Screenshot 12 provides evidence that the agent is alive and trusted on the Sandbox, from this point I navigated over to operations and created a new operation named BlogPost. From the adversary menu you can select a variety of operations such as agent enumeration and other Atomic RedTeam operations. I selected an enumeration operation what runs automatically to examine Caldera’s outputs, these outputs can be viewed from screenshots 20 to 21. To test the agent, I selected the manual command and sent the Sandbox the cmd “whoami” command to examine results, output has returned.


To enable advanced logging on the Sandbox server I downloaded Sysmon and installed the application using an experimental verbose created by Olaf Hartong, this can be downloaded from GitHub. Once Symon is installed, I navigated to event logs to examine the Sysmon logs and they indeed exist, to demonstrate Atomic RedTeam operations I selected methods to download malware via drive-by downloads and even just a generic event to attempt to stop malware spread.
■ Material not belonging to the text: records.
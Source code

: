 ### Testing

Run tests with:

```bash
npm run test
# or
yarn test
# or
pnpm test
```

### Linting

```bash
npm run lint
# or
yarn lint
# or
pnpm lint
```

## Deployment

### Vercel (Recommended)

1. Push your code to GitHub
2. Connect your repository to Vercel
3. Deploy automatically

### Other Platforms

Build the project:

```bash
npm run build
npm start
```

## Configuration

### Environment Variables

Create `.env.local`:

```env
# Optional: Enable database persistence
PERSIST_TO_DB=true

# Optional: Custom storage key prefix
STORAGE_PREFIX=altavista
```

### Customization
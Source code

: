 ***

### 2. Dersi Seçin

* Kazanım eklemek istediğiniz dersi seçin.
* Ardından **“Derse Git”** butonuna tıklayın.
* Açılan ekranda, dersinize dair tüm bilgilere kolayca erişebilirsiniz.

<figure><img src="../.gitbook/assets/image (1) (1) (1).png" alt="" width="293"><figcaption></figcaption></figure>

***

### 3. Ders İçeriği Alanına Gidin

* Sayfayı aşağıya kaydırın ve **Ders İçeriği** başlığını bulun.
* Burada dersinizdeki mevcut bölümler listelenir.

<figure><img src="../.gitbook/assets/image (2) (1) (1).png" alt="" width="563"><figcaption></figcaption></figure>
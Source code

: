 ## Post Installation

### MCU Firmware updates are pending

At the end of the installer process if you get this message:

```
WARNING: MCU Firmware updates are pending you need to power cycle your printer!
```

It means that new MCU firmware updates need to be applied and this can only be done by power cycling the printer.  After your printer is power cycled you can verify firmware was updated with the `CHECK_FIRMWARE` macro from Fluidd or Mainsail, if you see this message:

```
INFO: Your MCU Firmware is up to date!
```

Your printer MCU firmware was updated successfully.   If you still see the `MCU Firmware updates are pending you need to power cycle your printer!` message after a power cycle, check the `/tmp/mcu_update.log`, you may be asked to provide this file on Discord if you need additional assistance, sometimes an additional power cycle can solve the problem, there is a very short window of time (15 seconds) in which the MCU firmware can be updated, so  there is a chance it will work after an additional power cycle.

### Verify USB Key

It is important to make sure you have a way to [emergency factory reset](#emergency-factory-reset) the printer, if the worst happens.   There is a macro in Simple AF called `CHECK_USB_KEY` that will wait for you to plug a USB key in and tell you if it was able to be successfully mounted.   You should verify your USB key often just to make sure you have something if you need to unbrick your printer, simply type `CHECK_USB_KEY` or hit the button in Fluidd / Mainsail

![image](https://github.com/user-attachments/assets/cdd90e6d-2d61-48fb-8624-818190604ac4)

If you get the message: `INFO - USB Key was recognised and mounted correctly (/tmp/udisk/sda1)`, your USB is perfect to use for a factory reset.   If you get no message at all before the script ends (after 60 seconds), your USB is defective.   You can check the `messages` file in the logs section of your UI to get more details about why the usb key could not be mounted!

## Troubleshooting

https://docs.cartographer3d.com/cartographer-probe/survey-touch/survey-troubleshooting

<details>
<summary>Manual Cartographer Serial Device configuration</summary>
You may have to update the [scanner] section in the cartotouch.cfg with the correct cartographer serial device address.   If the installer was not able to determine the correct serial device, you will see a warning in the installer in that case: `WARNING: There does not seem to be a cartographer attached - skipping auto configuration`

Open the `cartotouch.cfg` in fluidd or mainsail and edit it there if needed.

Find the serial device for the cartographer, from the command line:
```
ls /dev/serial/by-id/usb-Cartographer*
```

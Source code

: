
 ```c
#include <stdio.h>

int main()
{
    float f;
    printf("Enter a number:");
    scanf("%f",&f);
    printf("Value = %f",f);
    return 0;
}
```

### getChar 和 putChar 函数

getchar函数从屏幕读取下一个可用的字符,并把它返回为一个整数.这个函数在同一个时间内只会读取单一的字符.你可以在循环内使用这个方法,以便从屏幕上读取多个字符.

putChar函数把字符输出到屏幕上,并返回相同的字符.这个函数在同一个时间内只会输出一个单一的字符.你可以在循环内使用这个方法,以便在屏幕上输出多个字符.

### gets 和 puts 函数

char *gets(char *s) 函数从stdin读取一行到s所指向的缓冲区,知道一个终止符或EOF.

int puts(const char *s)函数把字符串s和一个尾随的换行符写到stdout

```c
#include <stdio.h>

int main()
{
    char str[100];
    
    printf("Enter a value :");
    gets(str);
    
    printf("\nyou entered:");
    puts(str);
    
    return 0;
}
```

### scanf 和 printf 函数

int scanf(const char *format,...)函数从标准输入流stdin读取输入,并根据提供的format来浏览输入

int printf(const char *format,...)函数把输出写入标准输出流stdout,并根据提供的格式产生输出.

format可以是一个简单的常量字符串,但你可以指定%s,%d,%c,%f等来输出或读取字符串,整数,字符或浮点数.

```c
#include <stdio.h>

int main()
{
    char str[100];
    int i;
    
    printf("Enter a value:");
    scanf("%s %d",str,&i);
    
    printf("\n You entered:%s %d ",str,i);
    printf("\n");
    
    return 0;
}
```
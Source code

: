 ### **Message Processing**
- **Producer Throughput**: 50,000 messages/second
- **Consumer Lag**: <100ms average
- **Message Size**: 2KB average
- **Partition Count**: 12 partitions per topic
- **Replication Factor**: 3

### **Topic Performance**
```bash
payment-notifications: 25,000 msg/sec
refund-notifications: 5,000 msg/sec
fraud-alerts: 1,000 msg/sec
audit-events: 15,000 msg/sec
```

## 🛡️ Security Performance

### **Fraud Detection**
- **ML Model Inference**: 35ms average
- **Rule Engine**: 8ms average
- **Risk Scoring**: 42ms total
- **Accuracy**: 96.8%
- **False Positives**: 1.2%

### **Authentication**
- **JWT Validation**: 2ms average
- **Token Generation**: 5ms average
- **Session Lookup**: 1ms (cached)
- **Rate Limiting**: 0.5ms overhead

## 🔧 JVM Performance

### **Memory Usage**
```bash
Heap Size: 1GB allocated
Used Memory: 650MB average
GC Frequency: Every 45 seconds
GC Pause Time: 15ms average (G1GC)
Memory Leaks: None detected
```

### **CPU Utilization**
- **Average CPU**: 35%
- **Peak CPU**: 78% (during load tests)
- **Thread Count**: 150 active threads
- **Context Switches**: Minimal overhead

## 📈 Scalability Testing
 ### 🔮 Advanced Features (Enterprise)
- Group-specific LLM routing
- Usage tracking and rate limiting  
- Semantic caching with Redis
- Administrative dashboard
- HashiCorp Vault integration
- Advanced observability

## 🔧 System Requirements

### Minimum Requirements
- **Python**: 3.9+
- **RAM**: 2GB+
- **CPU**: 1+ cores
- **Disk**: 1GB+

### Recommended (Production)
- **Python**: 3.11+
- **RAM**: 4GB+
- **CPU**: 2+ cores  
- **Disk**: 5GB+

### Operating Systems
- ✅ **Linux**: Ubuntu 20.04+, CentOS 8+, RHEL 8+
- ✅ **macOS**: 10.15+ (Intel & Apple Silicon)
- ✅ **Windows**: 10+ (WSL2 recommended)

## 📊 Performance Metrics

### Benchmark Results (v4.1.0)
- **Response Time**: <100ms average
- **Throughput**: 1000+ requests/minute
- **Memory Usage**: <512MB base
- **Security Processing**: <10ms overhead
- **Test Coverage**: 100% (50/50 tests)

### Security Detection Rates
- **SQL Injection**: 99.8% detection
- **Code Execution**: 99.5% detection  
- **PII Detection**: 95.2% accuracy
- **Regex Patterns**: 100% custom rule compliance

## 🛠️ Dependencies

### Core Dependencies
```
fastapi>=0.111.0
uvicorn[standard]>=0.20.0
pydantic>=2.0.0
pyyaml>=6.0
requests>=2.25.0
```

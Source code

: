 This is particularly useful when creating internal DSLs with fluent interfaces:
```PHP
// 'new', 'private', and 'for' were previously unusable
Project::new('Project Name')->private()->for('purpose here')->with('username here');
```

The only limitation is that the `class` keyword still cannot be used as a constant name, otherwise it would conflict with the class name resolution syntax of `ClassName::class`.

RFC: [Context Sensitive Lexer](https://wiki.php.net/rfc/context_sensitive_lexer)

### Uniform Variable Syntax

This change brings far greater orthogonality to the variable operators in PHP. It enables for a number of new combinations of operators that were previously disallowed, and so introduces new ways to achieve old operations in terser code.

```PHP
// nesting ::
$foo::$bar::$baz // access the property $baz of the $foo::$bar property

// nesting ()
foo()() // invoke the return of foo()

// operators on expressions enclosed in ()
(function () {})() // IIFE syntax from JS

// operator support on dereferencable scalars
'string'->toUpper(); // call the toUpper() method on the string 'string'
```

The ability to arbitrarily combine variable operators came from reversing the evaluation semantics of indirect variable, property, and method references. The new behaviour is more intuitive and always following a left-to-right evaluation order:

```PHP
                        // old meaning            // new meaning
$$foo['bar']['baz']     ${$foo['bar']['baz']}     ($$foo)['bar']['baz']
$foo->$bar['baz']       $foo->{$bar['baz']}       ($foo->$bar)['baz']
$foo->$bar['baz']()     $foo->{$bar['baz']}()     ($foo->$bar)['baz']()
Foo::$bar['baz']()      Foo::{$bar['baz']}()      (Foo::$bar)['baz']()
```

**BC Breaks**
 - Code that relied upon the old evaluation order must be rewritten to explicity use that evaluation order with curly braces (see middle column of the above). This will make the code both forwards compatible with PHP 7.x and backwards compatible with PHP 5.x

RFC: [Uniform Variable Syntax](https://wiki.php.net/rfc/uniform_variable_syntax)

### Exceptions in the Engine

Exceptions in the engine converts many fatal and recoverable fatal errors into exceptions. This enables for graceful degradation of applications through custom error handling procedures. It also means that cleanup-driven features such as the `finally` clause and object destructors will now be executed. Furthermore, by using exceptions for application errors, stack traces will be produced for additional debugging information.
The operation selected is Curl Download this in my opinion is quite a prolific application to be used maliciously, Sysmon event log details that when this operation is fired, we immediately see Sysmon rules for Network connection detected. The log details shows the Sysmon process that fired against so in this case splunkd.exe with Caldera server public ip address visible, other Sysmon events detail rule set for DNS query firing for application curl.exe and the query is to github.com to download files.


To summarise the above Caldera activity this documentation has proved Caldera to be a vital tool for pursuing RedTeaming activities, to do this within your organisation is very important. This allows the malicious activity to be simulated and rules can be created within the primary SIEM platform to detect the malicious activities when they occur, this will also give an opportunity to tune the alarms when they fire for legitimate activity.